Building real-time messaging server in Go

This story is a write-up after my talk at goway.io about Centrifugo. Some of things here have already been mentioned in my previous posts. The original slides available here.

The video version is hosted on YouTube, though it can be a bit hard to perceive as that was my first talk in English. Anyway, maybe you are an enduring person:

My name is Alexander Emelin, I am a software engineer from Moscow. At moment I work in Avito which is one of the biggest classified in the world. At work we are helping people to sell and buy things thus giving those things the second life and simply let people save their money.

But today I won’t talk about things we do at work — I’ll talk about open-source project I started about 6 years ago. The project is called Centrifugo. This is a real-time messaging server. It was originally written in Python (in Tornado framework) but then migrated to Go language. Just about week ago I released version 2 of Centrifugo — so this is actually first public announce of new server. All my points in this talk relate to this new version.

So what is a real-time messaging? When I say real-time message I mean message you deliver to your application clients as reaction to some event happened in your application. The important property of such message is that it’s delivered to client almost immediately — in milliseconds after being sent by backend. This kind of messages is very useful in practice for multiplayer games, chat rooms, dynamic counters, live charts and so on.

The instant nature of real-time message require it to be pushed from server to client via persistent connection. Polling strategies when client periodically asks server for updates are not very good choice here.

Motivation

If you decided to add real-time events to your application you actually have lots of options. When choosing real-time solution it’s important to take into account many factors: your backend and frontend languages. Are you starting project from scratch or already have production application. Are you ready to pay money for real-time solution? And of course the nature of task you need to solve.

There are many real-time messaging solutions in the wild. This slide contains some of them.

If you are making your backend in asynchronous concurrent language like Erlang, NodeJS or Go then you pretty fine even without any framework — though you will need to solve some specific problems on front end and backend sides. Like scalability, proper connection management an so on.

Phil Leggetter from pusher.com created a wonderful source describing modern real-time technologies. Check it out — tons of great servers, libraries and services. Also a good overview exists in deepstreamhub blog. If you are starting your search for real-time solution — start from there.
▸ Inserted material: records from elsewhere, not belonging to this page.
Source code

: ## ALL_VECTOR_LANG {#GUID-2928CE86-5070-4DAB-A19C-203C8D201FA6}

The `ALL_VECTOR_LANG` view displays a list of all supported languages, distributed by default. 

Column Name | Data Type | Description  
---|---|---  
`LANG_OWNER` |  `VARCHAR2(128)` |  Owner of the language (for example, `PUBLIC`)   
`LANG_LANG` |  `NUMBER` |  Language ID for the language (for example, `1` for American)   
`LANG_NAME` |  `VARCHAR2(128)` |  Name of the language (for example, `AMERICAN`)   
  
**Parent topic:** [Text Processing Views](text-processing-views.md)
My personal background is Python and to be more concrete Django framework. As you know Django is a classic worker-thread framework where each worker runs in its own process and OS thread and blocks for a time of request execution. Now with persistent connections like Websocket you are quickly run out of available workers so your main application stops accepting new requests. This is what Centrifugo was originally created for — deal with persistent connections thus giving backend a possibility to serve general short lived requests and publish new messages to clients using Centrifugo API when needed.

Django is not alone — there are lots of similar model frameworks in Python and other languages. As Centrifugo works as separate service it’s possible to just integrate with it without introducing many changes in application code. Actually nothing stops one from using Centrifugo together with application written in NodeJS or Go language as it it has some useful features I describe very soon.

Design overview

In a nutshell Centrifugo is a server that allows to handle persistent connections from application clients and provides API to publish real-time messages to connected clients who interested in that message. Clients indicate their interest to specific messages subscribing to channels (or in other words topics). So Centrifugo is actually just a PUB/SUB server.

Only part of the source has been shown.